Object detection, maths, ...

Curiosity got the better of me and I poked abit around the code side of my parallella board today.

Working on from a forum post about it, i started thinking about how to fit the viola & jones 'haar cascade' object detector into the epiphany, and I started looking at an assembly version of the inner loop. If I arrange the data appropriately and force some assumptions i can get it down to around 15 instructions per feature test which is pretty decent. And infact it can even run in the lower 8 registers and so is very compact too (16-bit encodings). I'm actually pretty confident I can get some decent efficiency out of it, although i'm not sure how that will translate to performance yet.

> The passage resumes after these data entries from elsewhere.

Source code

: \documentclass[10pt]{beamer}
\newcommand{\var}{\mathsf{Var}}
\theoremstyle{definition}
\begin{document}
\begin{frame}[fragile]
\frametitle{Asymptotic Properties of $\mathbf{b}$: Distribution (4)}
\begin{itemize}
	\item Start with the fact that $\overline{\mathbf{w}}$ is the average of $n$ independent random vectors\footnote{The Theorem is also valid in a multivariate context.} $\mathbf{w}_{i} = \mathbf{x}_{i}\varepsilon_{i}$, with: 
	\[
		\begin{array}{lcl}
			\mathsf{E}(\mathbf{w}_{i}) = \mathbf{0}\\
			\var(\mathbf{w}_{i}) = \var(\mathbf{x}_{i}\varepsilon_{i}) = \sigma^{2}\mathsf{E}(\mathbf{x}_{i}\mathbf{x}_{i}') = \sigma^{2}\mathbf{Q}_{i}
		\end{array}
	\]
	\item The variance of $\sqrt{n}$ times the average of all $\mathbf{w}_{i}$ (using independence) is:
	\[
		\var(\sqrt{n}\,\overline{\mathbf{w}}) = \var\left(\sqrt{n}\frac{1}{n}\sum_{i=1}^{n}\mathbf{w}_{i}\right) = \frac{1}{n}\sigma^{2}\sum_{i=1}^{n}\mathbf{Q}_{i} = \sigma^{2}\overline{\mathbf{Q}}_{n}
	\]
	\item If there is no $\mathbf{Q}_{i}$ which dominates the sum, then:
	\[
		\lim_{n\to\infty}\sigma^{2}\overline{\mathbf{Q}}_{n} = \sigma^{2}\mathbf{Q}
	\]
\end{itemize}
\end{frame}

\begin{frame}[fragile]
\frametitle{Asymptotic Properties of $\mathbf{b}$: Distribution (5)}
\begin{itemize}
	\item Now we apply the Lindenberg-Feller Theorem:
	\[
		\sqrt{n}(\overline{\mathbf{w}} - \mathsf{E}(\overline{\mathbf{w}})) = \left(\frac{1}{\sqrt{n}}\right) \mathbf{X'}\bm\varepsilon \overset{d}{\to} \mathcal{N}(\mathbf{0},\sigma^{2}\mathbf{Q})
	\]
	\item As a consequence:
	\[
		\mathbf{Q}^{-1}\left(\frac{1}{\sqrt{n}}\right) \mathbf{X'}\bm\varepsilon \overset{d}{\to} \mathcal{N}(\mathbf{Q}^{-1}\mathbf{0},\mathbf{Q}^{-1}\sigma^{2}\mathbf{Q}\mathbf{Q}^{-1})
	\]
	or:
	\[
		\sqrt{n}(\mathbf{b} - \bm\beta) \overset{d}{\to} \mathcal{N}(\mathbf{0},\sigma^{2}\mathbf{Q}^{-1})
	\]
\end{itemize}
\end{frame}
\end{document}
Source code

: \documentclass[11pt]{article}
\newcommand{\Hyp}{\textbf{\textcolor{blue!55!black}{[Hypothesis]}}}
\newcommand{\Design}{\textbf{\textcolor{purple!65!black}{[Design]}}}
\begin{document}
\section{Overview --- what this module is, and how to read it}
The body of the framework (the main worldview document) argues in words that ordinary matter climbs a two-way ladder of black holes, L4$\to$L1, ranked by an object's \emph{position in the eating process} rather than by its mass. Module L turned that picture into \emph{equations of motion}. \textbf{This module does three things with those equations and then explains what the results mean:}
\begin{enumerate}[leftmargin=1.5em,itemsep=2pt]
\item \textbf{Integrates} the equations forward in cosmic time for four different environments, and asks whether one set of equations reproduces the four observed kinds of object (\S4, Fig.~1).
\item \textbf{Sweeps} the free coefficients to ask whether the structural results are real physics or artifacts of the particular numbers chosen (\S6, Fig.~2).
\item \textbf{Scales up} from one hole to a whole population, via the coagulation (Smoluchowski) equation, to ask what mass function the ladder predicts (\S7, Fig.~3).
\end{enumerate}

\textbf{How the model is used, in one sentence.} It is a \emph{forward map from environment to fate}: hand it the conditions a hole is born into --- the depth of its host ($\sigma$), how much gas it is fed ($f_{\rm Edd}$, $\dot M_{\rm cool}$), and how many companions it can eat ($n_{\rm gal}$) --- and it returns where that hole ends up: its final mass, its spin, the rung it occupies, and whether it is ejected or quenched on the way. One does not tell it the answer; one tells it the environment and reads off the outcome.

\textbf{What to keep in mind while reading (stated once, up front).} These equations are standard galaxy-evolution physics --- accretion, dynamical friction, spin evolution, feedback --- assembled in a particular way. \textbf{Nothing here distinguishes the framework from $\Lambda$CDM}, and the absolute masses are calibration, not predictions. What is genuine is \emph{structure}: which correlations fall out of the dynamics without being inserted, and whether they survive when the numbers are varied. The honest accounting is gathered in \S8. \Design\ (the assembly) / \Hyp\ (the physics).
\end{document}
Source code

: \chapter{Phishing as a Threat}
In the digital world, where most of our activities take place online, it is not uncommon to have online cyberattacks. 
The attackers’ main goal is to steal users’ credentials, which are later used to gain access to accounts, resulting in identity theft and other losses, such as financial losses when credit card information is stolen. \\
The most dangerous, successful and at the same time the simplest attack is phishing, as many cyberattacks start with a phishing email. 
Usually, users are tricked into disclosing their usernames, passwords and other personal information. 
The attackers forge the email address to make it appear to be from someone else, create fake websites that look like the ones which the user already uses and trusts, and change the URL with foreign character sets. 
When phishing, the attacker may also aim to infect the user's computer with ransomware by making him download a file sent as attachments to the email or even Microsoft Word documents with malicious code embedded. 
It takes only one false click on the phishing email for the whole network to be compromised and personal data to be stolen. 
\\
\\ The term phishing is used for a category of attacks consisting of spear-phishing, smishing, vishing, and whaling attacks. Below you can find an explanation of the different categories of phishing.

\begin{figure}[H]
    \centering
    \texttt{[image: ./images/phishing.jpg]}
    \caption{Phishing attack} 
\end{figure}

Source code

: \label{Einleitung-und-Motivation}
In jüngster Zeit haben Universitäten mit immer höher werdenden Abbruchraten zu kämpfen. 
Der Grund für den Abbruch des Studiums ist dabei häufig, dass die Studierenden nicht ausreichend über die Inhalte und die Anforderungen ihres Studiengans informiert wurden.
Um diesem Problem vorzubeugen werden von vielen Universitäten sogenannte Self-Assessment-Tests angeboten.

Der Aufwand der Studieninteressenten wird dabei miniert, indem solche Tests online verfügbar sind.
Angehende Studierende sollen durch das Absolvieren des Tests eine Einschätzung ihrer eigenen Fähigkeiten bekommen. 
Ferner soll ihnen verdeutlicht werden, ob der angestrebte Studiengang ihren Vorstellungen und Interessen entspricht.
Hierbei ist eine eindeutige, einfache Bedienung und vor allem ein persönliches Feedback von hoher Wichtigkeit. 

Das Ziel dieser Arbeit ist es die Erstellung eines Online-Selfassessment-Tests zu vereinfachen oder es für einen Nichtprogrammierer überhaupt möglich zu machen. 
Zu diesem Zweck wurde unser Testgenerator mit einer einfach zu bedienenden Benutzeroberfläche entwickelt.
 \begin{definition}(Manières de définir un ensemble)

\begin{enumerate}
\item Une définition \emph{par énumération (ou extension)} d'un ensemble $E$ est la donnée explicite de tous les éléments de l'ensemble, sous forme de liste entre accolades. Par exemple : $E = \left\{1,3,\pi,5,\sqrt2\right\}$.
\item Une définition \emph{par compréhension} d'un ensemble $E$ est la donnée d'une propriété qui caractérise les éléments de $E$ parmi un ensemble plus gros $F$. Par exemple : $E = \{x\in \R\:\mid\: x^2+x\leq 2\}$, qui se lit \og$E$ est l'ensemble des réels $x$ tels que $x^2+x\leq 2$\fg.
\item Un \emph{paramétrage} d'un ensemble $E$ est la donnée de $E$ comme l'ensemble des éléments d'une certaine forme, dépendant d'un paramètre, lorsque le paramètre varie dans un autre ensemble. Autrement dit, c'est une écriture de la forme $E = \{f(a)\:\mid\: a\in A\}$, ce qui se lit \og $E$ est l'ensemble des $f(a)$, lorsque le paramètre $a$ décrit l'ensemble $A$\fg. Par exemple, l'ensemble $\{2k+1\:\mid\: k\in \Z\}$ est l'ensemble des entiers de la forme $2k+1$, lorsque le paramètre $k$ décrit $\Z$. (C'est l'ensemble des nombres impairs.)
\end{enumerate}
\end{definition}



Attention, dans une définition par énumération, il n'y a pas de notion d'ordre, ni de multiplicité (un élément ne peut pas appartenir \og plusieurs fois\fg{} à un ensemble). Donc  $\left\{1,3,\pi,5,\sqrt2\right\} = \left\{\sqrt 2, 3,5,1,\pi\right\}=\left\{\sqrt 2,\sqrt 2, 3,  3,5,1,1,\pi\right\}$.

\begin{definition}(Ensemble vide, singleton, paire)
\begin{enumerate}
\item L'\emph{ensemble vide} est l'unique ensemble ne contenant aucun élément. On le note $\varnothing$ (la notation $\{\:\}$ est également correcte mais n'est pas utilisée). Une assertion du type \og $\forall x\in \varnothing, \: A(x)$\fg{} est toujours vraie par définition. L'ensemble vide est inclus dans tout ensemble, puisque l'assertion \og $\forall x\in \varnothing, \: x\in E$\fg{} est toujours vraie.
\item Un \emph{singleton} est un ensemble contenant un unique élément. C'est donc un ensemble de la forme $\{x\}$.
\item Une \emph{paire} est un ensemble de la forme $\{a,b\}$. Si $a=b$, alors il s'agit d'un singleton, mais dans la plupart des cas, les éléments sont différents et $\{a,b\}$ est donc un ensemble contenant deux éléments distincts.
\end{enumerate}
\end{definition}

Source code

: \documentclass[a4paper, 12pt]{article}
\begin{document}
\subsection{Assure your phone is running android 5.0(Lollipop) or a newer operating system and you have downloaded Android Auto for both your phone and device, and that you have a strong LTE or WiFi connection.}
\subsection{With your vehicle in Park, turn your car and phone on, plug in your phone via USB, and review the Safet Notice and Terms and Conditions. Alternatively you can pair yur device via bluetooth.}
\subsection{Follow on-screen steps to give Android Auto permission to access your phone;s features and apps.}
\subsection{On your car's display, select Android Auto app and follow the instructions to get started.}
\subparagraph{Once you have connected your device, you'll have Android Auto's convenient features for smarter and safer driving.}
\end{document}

I have a few ideas how i can handle the large size of cascades fairly efficiently - first by having the lowest and most frequently accessed levels stored in LDS, and then either relying on their rarity to handle the upper stages, or using some pre-fetch mechanism. 32K is bloody tight though.

Although most of the calculations are simple mul + add and some comparisions, there is also a square root required per window. I can probably move the calculation of that to the ARM side (although then I would pretty much have to move all the scaling there too), depending on how fast the epihany ploughs through the window tests anyway.

I'm still not quite sure how the data flows between host and cu, but the examples should contain enough information to work that out.

fdiv

So I also looked into - and got pretty much distracted by - floating point divide. Something that is required if e.g. calculating the square root. Since the ephiany has neither reciprocal estimate or divide, one must implement it oneself.

I think I managed to implement the Newton-Raphson division mechanism from Wikipedia in about 40 instructions. Unfortunately there are a lot of data-stalls due to the feedback nature of the algorithm (and me not particularly wanting to hand-schedule the bits where there is leeway), but it runs in about 75 clock cycles with no divide by zero or other checks going on. A C implementation of the identical algorithm takes about 123, and using / in C takes about 131 (with -ffast-math, i'm not sure how the ieee error checks differ). Anyway it's not something vj needs that much of, so C would probably suffice. Divide seems to drag in a bit of libc too, whereas a stand-alone is very compact.

Update: not sure if libm was in external memory either actually, i would have to go back and have a look.

Instruction set

So these two little investigations helped expose me to some of the nuances of the instruction set. Such as the lack of a unary NOT - one must use EOR(~0) instead (which takes 3 instructions - 2 to load ~0, and the eor itself). The lack of bit-field instructions is no surprise, although that fact still doesn't make the pain of emulating them any more fun.

The offset addressing modes are nice in that the index is scaled to the data-size, which makes the 3-bit version quite a bit more useful than it might otherwise be.

Not having r15 as the PC has an obviuos side-effect: no direct way to implement PC-relative addressing and position independent code ... although I presume movfs can be used to load the PC to a register, and that can be used instead.